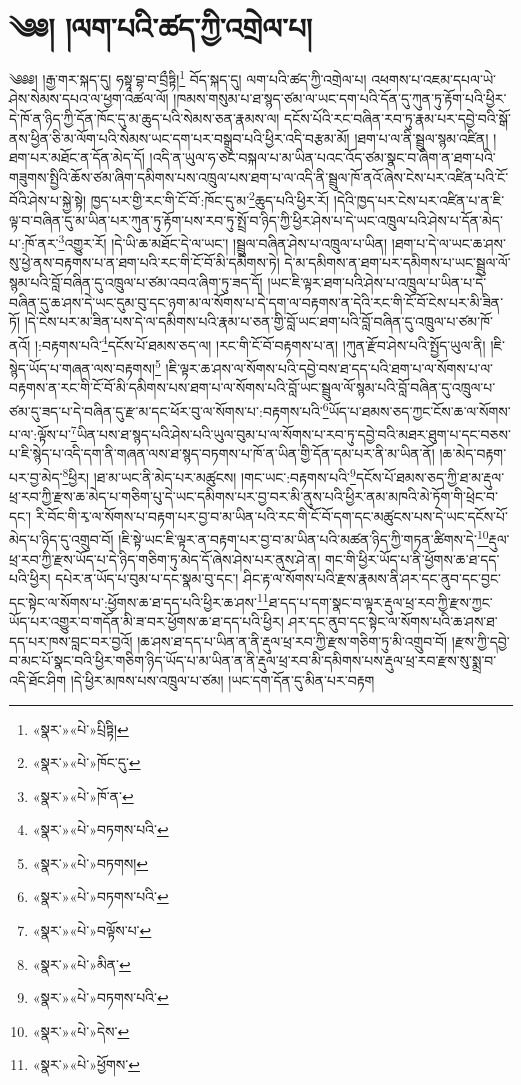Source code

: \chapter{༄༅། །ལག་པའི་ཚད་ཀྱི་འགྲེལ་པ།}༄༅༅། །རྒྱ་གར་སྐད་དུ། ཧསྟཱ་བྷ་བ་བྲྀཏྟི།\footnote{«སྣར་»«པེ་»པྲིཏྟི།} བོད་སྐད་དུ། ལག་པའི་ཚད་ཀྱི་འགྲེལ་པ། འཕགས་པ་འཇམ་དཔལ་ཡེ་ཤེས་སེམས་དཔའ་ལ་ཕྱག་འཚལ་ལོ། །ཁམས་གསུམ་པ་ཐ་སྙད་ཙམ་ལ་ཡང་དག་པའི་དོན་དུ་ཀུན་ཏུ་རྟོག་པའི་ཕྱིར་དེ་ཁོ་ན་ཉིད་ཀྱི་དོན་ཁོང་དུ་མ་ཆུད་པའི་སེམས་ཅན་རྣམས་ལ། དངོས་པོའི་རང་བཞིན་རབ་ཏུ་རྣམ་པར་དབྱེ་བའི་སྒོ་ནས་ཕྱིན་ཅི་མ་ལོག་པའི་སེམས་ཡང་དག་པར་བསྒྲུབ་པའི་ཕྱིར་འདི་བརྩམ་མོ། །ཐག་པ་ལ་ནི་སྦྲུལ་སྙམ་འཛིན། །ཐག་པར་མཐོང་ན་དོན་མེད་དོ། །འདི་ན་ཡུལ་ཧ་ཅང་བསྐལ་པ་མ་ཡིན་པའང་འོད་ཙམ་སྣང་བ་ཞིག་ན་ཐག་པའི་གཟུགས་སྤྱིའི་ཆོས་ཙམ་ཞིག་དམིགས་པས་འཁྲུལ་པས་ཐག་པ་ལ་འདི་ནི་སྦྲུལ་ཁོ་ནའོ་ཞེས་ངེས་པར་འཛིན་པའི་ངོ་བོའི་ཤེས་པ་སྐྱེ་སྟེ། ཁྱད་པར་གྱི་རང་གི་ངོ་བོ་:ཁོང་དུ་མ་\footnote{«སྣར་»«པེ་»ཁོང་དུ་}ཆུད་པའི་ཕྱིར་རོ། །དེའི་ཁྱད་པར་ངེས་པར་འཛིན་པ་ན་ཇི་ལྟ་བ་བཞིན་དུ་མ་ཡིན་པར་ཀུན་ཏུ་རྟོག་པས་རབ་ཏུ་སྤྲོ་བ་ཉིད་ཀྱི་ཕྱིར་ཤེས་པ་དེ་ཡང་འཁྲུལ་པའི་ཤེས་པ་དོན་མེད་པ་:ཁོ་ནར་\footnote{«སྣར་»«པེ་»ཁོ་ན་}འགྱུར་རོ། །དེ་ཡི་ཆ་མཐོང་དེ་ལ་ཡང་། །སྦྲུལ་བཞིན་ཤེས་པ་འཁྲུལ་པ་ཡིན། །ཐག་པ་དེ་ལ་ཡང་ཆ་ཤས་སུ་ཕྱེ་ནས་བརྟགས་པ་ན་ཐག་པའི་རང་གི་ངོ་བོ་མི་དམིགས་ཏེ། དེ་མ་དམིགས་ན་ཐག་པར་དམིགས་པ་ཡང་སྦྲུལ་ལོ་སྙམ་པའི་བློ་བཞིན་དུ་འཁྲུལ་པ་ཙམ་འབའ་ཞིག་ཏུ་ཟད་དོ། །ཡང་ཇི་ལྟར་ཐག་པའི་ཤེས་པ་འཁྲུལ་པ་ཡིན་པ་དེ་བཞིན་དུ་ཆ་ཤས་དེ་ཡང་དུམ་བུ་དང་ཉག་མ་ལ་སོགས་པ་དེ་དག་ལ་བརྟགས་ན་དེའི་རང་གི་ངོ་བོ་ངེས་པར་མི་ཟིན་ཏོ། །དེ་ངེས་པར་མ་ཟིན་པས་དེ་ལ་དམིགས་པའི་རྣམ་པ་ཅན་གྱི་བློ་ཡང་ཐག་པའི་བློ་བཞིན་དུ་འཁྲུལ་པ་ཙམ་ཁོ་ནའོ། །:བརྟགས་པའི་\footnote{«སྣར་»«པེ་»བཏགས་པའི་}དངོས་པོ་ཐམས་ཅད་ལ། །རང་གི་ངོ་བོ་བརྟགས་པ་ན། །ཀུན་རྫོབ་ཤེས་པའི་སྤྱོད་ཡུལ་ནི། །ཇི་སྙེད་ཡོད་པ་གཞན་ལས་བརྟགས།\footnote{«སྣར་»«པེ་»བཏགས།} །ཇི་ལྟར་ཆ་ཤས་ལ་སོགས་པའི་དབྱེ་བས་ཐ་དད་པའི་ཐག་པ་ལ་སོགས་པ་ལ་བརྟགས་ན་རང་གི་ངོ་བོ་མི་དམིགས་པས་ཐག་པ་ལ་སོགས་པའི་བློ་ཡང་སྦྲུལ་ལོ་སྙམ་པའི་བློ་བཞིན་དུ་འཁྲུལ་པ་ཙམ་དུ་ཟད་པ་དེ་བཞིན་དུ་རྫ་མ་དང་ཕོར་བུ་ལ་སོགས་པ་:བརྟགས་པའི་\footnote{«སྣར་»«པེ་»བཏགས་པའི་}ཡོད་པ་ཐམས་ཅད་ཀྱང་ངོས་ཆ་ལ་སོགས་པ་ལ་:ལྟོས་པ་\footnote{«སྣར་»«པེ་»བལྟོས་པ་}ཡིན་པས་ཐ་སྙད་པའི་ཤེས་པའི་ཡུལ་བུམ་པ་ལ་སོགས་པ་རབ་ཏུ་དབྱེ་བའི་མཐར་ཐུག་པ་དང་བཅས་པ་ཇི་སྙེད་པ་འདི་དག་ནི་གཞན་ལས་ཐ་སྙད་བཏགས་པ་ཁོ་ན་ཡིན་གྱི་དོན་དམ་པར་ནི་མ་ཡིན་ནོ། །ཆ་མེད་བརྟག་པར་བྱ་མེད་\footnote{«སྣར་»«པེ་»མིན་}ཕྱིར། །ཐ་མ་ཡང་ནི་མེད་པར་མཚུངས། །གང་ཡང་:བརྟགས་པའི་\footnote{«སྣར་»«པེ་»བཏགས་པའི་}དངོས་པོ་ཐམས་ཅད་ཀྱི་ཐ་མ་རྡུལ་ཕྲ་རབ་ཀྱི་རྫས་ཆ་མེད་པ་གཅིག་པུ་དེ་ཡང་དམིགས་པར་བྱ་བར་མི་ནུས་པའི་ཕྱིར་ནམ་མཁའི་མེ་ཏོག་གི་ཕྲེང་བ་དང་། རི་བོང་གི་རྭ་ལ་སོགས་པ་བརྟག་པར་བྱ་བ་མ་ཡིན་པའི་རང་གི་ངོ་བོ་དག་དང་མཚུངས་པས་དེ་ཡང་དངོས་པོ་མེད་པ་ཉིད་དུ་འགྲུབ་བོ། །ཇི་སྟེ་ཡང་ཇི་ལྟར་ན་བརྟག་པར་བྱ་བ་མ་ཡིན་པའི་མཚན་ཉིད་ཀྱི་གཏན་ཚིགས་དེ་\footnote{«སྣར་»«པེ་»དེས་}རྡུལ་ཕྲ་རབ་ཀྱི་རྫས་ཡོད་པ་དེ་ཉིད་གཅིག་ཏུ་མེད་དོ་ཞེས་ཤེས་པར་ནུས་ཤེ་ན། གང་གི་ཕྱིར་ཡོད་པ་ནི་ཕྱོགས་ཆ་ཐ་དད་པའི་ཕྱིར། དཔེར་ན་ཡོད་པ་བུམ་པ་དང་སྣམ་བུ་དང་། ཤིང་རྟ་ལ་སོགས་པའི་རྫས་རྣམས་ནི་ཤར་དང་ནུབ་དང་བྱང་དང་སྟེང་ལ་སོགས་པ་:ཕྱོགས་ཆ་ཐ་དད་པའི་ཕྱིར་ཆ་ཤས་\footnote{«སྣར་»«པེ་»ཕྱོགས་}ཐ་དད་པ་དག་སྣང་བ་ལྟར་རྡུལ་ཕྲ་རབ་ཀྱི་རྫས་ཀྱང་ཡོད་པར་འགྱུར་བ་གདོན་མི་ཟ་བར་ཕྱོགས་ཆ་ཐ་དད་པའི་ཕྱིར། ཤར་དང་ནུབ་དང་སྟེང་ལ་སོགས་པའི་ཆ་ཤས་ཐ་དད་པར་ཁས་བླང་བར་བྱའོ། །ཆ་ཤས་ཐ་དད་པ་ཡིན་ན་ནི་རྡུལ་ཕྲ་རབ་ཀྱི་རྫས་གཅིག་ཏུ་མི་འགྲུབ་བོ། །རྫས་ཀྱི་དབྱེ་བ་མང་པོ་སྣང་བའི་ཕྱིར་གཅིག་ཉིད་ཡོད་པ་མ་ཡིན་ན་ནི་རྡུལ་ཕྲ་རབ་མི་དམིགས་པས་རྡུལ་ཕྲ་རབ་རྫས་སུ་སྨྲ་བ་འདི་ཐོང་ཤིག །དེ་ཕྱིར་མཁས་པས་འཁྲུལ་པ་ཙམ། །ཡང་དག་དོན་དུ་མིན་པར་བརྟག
* * *
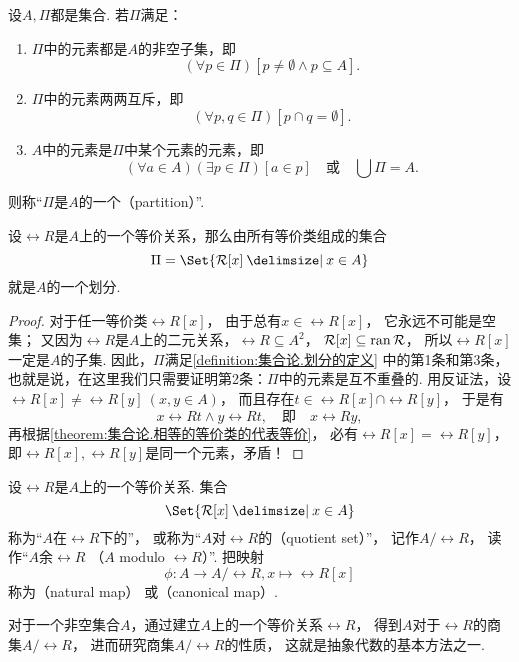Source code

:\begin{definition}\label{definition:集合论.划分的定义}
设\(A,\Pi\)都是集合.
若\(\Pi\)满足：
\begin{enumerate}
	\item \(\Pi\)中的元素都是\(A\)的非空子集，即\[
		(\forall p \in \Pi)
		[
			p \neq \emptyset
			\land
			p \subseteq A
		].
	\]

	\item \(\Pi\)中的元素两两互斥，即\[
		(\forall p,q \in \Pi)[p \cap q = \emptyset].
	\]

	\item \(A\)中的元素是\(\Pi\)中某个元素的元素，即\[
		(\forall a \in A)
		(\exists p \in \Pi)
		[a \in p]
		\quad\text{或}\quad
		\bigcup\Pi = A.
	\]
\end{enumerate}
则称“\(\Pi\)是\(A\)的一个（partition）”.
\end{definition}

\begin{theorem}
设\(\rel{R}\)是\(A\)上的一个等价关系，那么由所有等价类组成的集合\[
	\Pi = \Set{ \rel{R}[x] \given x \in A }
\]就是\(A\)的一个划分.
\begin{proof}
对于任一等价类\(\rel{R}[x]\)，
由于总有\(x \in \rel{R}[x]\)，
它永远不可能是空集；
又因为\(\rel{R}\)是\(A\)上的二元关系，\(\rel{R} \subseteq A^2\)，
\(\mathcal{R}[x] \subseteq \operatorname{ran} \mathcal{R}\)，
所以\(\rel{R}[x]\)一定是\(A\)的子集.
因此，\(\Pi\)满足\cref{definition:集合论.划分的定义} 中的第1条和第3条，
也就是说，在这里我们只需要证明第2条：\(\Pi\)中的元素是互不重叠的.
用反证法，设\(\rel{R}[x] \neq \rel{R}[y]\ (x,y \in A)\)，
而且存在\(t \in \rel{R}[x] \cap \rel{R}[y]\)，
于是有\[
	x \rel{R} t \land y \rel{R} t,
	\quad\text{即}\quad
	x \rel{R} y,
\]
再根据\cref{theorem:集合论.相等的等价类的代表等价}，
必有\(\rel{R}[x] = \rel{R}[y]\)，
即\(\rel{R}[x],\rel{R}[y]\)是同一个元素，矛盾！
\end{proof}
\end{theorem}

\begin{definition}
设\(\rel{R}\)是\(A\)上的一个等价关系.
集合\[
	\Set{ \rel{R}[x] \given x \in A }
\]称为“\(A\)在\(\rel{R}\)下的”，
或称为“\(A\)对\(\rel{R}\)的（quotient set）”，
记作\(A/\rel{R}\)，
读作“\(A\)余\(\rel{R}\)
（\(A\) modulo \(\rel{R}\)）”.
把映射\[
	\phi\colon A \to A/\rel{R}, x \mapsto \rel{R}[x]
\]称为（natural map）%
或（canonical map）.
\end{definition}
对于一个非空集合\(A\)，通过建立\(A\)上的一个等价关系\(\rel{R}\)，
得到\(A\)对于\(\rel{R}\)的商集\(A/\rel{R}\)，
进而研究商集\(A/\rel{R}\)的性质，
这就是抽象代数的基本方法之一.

WHAT IS EXPECTED.
The lines above, starting at the one with "p \neq \emptyset" and ending at the one with "这就是抽象代数的基本方法之一.", are the only ones to return, exactly as written.

EXERCISE RESULT.
			p \neq \emptyset
			\land
			p \subseteq A
		].
	\]

	\item \(\Pi\)中的元素两两互斥，即\[
		(\forall p,q \in \Pi)[p \cap q = \emptyset].
	\]

	\item \(A\)中的元素是\(\Pi\)中某个元素的元素，即\[
		(\forall a \in A)
		(\exists p \in \Pi)
		[a \in p]
		\quad\text{或}\quad
		\bigcup\Pi = A.
	\]
\end{enumerate}
则称“\(\Pi\)是\(A\)的一个（partition）”.
\end{definition}

\begin{theorem}
设\(\rel{R}\)是\(A\)上的一个等价关系，那么由所有等价类组成的集合\[
	\Pi = \Set{ \rel{R}[x] \given x \in A }
\]就是\(A\)的一个划分.
\begin{proof}
对于任一等价类\(\rel{R}[x]\)，
由于总有\(x \in \rel{R}[x]\)，
它永远不可能是空集；
又因为\(\rel{R}\)是\(A\)上的二元关系，\(\rel{R} \subseteq A^2\)，
\(\mathcal{R}[x] \subseteq \operatorname{ran} \mathcal{R}\)，
所以\(\rel{R}[x]\)一定是\(A\)的子集.
因此，\(\Pi\)满足\cref{definition:集合论.划分的定义} 中的第1条和第3条，
也就是说，在这里我们只需要证明第2条：\(\Pi\)中的元素是互不重叠的.
用反证法，设\(\rel{R}[x] \neq \rel{R}[y]\ (x,y \in A)\)，
而且存在\(t \in \rel{R}[x] \cap \rel{R}[y]\)，
于是有\[
	x \rel{R} t \land y \rel{R} t,
	\quad\text{即}\quad
	x \rel{R} y,
\]
再根据\cref{theorem:集合论.相等的等价类的代表等价}，
必有\(\rel{R}[x] = \rel{R}[y]\)，
即\(\rel{R}[x],\rel{R}[y]\)是同一个元素，矛盾！
\end{proof}
\end{theorem}

\begin{definition}
设\(\rel{R}\)是\(A\)上的一个等价关系.
集合\[
	\Set{ \rel{R}[x] \given x \in A }
\]称为“\(A\)在\(\rel{R}\)下的”，
或称为“\(A\)对\(\rel{R}\)的（quotient set）”，
记作\(A/\rel{R}\)，
读作“\(A\)余\(\rel{R}\)
（\(A\) modulo \(\rel{R}\)）”.
把映射\[
	\phi\colon A \to A/\rel{R}, x \mapsto \rel{R}[x]
\]称为（natural map）%
或（canonical map）.
\end{definition}
对于一个非空集合\(A\)，通过建立\(A\)上的一个等价关系\(\rel{R}\)，
得到\(A\)对于\(\rel{R}\)的商集\(A/\rel{R}\)，
进而研究商集\(A/\rel{R}\)的性质，
这就是抽象代数的基本方法之一.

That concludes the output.